**** PROVIDED INFORMATION ****

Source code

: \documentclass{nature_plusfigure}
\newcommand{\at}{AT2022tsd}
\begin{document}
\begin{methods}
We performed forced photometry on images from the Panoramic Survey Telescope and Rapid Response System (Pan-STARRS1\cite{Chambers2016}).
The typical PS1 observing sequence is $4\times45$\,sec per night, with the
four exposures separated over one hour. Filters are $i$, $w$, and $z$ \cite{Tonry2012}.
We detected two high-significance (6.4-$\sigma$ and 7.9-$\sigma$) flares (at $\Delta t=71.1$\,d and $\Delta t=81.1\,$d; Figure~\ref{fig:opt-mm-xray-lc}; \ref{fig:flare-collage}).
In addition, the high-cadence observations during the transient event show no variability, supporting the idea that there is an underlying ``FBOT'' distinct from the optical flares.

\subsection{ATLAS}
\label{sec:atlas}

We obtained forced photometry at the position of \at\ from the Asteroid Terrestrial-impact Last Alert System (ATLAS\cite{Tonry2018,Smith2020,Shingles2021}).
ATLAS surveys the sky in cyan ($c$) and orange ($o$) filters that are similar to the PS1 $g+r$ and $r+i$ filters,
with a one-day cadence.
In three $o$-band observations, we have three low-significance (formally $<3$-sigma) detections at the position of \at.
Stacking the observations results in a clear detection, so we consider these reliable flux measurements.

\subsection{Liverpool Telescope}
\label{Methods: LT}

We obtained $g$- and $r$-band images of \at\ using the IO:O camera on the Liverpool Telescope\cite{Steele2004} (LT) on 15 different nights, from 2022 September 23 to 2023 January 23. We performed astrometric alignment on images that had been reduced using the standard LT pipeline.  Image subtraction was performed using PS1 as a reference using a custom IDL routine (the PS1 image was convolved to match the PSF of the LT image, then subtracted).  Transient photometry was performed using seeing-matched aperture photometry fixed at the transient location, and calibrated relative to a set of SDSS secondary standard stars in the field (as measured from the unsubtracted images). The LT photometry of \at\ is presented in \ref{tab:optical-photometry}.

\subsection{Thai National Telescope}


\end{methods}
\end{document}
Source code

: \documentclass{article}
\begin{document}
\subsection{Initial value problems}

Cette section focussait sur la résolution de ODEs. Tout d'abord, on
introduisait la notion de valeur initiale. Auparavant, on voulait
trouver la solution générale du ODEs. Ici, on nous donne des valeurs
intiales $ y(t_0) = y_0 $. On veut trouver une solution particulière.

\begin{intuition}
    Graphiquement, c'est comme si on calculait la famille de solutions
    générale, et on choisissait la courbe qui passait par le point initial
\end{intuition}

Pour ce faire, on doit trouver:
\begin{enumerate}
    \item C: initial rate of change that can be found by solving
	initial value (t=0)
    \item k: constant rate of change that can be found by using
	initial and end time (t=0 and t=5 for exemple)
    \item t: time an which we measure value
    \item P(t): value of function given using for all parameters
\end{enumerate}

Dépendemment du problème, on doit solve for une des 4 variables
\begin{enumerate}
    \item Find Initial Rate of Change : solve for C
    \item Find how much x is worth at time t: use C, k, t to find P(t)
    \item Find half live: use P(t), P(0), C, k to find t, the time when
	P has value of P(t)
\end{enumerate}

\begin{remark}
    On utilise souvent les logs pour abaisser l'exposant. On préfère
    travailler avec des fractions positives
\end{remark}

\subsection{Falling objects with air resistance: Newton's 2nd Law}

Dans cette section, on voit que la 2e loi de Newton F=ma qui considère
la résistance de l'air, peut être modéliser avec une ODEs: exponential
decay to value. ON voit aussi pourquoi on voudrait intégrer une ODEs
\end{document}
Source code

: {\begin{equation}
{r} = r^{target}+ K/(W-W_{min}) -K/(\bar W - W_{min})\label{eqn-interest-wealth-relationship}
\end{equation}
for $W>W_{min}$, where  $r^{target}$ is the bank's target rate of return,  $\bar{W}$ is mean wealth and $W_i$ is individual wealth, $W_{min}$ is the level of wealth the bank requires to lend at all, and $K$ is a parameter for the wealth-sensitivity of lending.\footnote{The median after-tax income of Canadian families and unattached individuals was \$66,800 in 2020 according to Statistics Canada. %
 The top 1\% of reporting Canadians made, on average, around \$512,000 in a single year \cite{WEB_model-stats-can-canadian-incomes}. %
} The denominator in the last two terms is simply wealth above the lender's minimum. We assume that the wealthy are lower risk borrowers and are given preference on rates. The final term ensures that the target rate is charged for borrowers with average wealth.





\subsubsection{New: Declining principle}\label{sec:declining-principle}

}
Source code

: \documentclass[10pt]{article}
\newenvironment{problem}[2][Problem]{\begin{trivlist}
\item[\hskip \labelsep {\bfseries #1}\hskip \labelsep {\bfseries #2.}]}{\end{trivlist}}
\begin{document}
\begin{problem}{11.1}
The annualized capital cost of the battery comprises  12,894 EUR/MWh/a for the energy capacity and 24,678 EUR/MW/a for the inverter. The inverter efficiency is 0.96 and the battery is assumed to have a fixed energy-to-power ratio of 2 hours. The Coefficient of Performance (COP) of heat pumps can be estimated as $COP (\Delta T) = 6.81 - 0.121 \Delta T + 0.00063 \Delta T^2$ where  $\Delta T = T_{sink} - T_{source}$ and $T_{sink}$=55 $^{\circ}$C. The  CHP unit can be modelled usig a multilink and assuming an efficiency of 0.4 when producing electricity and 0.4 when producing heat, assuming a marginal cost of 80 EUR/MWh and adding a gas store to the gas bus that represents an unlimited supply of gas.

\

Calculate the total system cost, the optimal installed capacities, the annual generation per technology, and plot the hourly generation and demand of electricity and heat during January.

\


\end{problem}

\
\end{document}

****

WHAT IS EXPECTED:
Without altering a single word, transcribe the entries above.

TASK RESPONSE:
Source code

: \documentclass{nature_plusfigure}
\newcommand{\at}{AT2022tsd}
\begin{document}
\begin{methods}
We performed forced photometry on images from the Panoramic Survey Telescope and Rapid Response System (Pan-STARRS1\cite{Chambers2016}).
The typical PS1 observing sequence is $4\times45$\,sec per night, with the
four exposures separated over one hour. Filters are $i$, $w$, and $z$ \cite{Tonry2012}.
We detected two high-significance (6.4-$\sigma$ and 7.9-$\sigma$) flares (at $\Delta t=71.1$\,d and $\Delta t=81.1\,$d; Figure~\ref{fig:opt-mm-xray-lc}; \ref{fig:flare-collage}).
In addition, the high-cadence observations during the transient event show no variability, supporting the idea that there is an underlying ``FBOT'' distinct from the optical flares.

\subsection{ATLAS}
\label{sec:atlas}

We obtained forced photometry at the position of \at\ from the Asteroid Terrestrial-impact Last Alert System (ATLAS\cite{Tonry2018,Smith2020,Shingles2021}).
ATLAS surveys the sky in cyan ($c$) and orange ($o$) filters that are similar to the PS1 $g+r$ and $r+i$ filters,
with a one-day cadence.
In three $o$-band observations, we have three low-significance (formally $<3$-sigma) detections at the position of \at.
Stacking the observations results in a clear detection, so we consider these reliable flux measurements.

\subsection{Liverpool Telescope}
\label{Methods: LT}

We obtained $g$- and $r$-band images of \at\ using the IO:O camera on the Liverpool Telescope\cite{Steele2004} (LT) on 15 different nights, from 2022 September 23 to 2023 January 23. We performed astrometric alignment on images that had been reduced using the standard LT pipeline.  Image subtraction was performed using PS1 as a reference using a custom IDL routine (the PS1 image was convolved to match the PSF of the LT image, then subtracted).  Transient photometry was performed using seeing-matched aperture photometry fixed at the transient location, and calibrated relative to a set of SDSS secondary standard stars in the field (as measured from the unsubtracted images). The LT photometry of \at\ is presented in \ref{tab:optical-photometry}.

\subsection{Thai National Telescope}


\end{methods}
\end{document}
Source code

: \documentclass{article}
\begin{document}
\subsection{Initial value problems}

Cette section focussait sur la résolution de ODEs. Tout d'abord, on
introduisait la notion de valeur initiale. Auparavant, on voulait
trouver la solution générale du ODEs. Ici, on nous donne des valeurs
intiales $ y(t_0) = y_0 $. On veut trouver une solution particulière.

\begin{intuition}
    Graphiquement, c'est comme si on calculait la famille de solutions
    générale, et on choisissait la courbe qui passait par le point initial
\end{intuition}

Pour ce faire, on doit trouver:
\begin{enumerate}
    \item C: initial rate of change that can be found by solving
	initial value (t=0)
    \item k: constant rate of change that can be found by using
	initial and end time (t=0 and t=5 for exemple)
    \item t: time an which we measure value
    \item P(t): value of function given using for all parameters
\end{enumerate}

Dépendemment du problème, on doit solve for une des 4 variables
\begin{enumerate}
    \item Find Initial Rate of Change : solve for C
    \item Find how much x is worth at time t: use C, k, t to find P(t)
    \item Find half live: use P(t), P(0), C, k to find t, the time when
	P has value of P(t)
\end{enumerate}

\begin{remark}
    On utilise souvent les logs pour abaisser l'exposant. On préfère
    travailler avec des fractions positives
\end{remark}

\subsection{Falling objects with air resistance: Newton's 2nd Law}

Dans cette section, on voit que la 2e loi de Newton F=ma qui considère
la résistance de l'air, peut être modéliser avec une ODEs: exponential
decay to value. ON voit aussi pourquoi on voudrait intégrer une ODEs
\end{document}
Source code

: {\begin{equation}
{r} = r^{target}+ K/(W-W_{min}) -K/(\bar W - W_{min})\label{eqn-interest-wealth-relationship}
\end{equation}
for $W>W_{min}$, where  $r^{target}$ is the bank's target rate of return,  $\bar{W}$ is mean wealth and $W_i$ is individual wealth, $W_{min}$ is the level of wealth the bank requires to lend at all, and $K$ is a parameter for the wealth-sensitivity of lending.\footnote{The median after-tax income of Canadian families and unattached individuals was \$66,800 in 2020 according to Statistics Canada. %
 The top 1\% of reporting Canadians made, on average, around \$512,000 in a single year \cite{WEB_model-stats-can-canadian-incomes}. %
} The denominator in the last two terms is simply wealth above the lender's minimum. We assume that the wealthy are lower risk borrowers and are given preference on rates. The final term ensures that the target rate is charged for borrowers with average wealth.





\subsubsection{New: Declining principle}\label{sec:declining-principle}

}
Source code

: \documentclass[10pt]{article}
\newenvironment{problem}[2][Problem]{\begin{trivlist}
\item[\hskip \labelsep {\bfseries #1}\hskip \labelsep {\bfseries #2.}]}{\end{trivlist}}
\begin{document}
\begin{problem}{11.1}
The annualized capital cost of the battery comprises  12,894 EUR/MWh/a for the energy capacity and 24,678 EUR/MW/a for the inverter. The inverter efficiency is 0.96 and the battery is assumed to have a fixed energy-to-power ratio of 2 hours. The Coefficient of Performance (COP) of heat pumps can be estimated as $COP (\Delta T) = 6.81 - 0.121 \Delta T + 0.00063 \Delta T^2$ where  $\Delta T = T_{sink} - T_{source}$ and $T_{sink}$=55 $^{\circ}$C. The  CHP unit can be modelled usig a multilink and assuming an efficiency of 0.4 when producing electricity and 0.4 when producing heat, assuming a marginal cost of 80 EUR/MWh and adding a gas store to the gas bus that represents an unlimited supply of gas.

\

Calculate the total system cost, the optimal installed capacities, the annual generation per technology, and plot the hourly generation and demand of electricity and heat during January.

\


\end{problem}

\
\end{document}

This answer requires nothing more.